#### [RECORDS SUPPLIED]

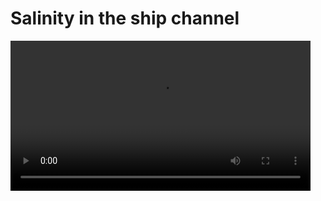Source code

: # Salinity in the ship channel 
<video allow="fullscreen" frameBorder="0" style="width:50vw" controls controlsList="nodownload" ><source src="https://renc.osn.xsede.org/ees210015-bucket01/img/video/mb_salt_ship.mp4" /></video>
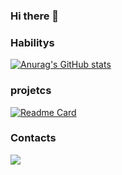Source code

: ### Hi there 👋

### Habilitys
[![Anurag's GitHub stats](https://github-readme-stats.vercel.app/api?username=jeremiassantos29&show_icons=true&theme=prussian)](https://github.com/anuraghazra/github-readme-stats)

### projetcs
[![Readme Card](https://github-readme-stats.vercel.app/api/pin/?username=jeremiassantos29&repo=jeremiassantos29&theme=prussian)](https://github.com/anuraghazra/github-readme-stats)

### Contacts
[<img src='https://img.shields.io/badge/LinkedIn-0077B5?style=for-the-badge&logo=linkedin&logoColor=white'>](https://www.linkedin.com/in/jeremias-santos-56ba02209/)
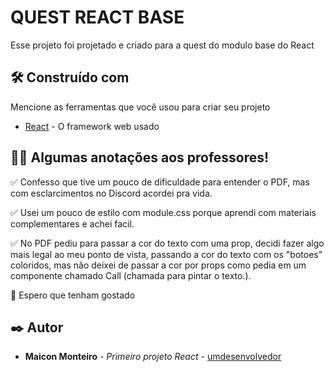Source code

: # QUEST REACT BASE

Esse projeto foi projetado e criado para a quest do modulo base do React


## 🛠️ Construído com

Mencione as ferramentas que você usou para criar seu projeto

* [React](https://react.dev/) - O framework web usado

## 🧙‍♂️ Algumas anotações aos professores!

✅ Confesso que tive um pouco de dificuldade para entender o PDF, mas com esclarcimentos no Discord acordei pra vida.

✅ Usei um pouco de estilo com module.css porque aprendi com materiais complementares e achei facil.

✅ No PDF pediu para passar a cor do texto com uma prop, decidi fazer algo mais legal ao meu ponto de vista, passando a cor do texto com os "botoes" coloridos, mas não deixei de passar a cor por props como pedia em um componente chamado Call (chamada para pintar o texto.).

🙏 Espero que tenham gostado


## ✒️ Autor


* **Maicon Monteiro** - *Primeiro projeto React* - [umdesenvolvedor](https://github.com/maiconrmonteiro)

#### [TO DO]
This task calls for each line of the material that contains "https".

#### [RESPONSE TO THE TASK]
<video allow="fullscreen" frameBorder="0" style="width:50vw" controls controlsList="nodownload" ><source src="https://renc.osn.xsede.org/ees210015-bucket01/img/video/mb_salt_ship.mp4" /></video>
[![Anurag's GitHub stats](https://github-readme-stats.vercel.app/api?username=jeremiassantos29&show_icons=true&theme=prussian)](https://github.com/anuraghazra/github-readme-stats)
[![Readme Card](https://github-readme-stats.vercel.app/api/pin/?username=jeremiassantos29&repo=jeremiassantos29&theme=prussian)](https://github.com/anuraghazra/github-readme-stats)
[<img src='https://img.shields.io/badge/LinkedIn-0077B5?style=for-the-badge&logo=linkedin&logoColor=white'>](https://www.linkedin.com/in/jeremias-santos-56ba02209/)
* [React](https://react.dev/) - O framework web usado
* **Maicon Monteiro** - *Primeiro projeto React* - [umdesenvolvedor](https://github.com/maiconrmonteiro)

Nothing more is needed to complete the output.